REQUIRED ACTION - Below are the entries; give again exactly the lines from the one mentioning "(avec 'chi', 'har', 'harmonie', 'harmony')" through the one mentioning "## 🛴 Gostaria de testar ?", inclusive.

MATERIAL FOR THIS TASK -

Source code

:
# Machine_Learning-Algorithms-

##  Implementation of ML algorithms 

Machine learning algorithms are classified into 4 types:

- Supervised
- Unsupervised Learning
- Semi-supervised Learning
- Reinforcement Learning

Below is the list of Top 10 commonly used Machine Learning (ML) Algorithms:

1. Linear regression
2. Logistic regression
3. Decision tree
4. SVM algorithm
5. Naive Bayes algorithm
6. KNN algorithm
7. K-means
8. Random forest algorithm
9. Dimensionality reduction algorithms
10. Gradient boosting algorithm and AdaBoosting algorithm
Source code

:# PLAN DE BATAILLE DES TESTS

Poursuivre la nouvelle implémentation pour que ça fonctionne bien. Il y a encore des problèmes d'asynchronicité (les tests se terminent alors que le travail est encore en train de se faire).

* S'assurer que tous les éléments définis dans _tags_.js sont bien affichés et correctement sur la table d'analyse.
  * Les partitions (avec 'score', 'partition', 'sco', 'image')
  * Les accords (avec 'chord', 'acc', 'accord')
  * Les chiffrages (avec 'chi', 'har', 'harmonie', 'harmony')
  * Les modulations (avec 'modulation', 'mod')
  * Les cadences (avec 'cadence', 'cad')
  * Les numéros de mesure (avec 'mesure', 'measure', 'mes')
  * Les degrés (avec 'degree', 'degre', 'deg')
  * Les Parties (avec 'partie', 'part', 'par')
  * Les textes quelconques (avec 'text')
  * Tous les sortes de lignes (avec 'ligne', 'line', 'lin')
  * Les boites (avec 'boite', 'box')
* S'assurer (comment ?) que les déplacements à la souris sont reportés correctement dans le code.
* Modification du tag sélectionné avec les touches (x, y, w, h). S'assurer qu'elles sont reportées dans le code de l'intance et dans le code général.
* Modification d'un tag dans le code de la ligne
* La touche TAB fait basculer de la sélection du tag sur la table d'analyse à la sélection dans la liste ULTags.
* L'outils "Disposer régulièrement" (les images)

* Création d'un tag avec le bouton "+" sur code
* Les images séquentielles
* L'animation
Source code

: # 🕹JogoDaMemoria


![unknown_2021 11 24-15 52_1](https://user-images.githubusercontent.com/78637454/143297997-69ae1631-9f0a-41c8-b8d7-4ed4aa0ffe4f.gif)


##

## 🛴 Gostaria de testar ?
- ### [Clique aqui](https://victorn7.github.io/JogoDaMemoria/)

RESULT OF THE EXERCISE -
  * Les chiffrages (avec 'chi', 'har', 'harmonie', 'harmony')
  * Les modulations (avec 'modulation', 'mod')
  * Les cadences (avec 'cadence', 'cad')
  * Les numéros de mesure (avec 'mesure', 'measure', 'mes')
  * Les degrés (avec 'degree', 'degre', 'deg')
  * Les Parties (avec 'partie', 'part', 'par')
  * Les textes quelconques (avec 'text')
  * Tous les sortes de lignes (avec 'ligne', 'line', 'lin')
  * Les boites (avec 'boite', 'box')
* S'assurer (comment ?) que les déplacements à la souris sont reportés correctement dans le code.
* Modification du tag sélectionné avec les touches (x, y, w, h). S'assurer qu'elles sont reportées dans le code de l'intance et dans le code général.
* Modification d'un tag dans le code de la ligne
* La touche TAB fait basculer de la sélection du tag sur la table d'analyse à la sélection dans la liste ULTags.
* L'outils "Disposer régulièrement" (les images)

* Création d'un tag avec le bouton "+" sur code
* Les images séquentielles
* L'animation
Source code

: # 🕹JogoDaMemoria


![unknown_2021 11 24-15 52_1](https://user-images.githubusercontent.com/78637454/143297997-69ae1631-9f0a-41c8-b8d7-4ed4aa0ffe4f.gif)


##

## 🛴 Gostaria de testar ?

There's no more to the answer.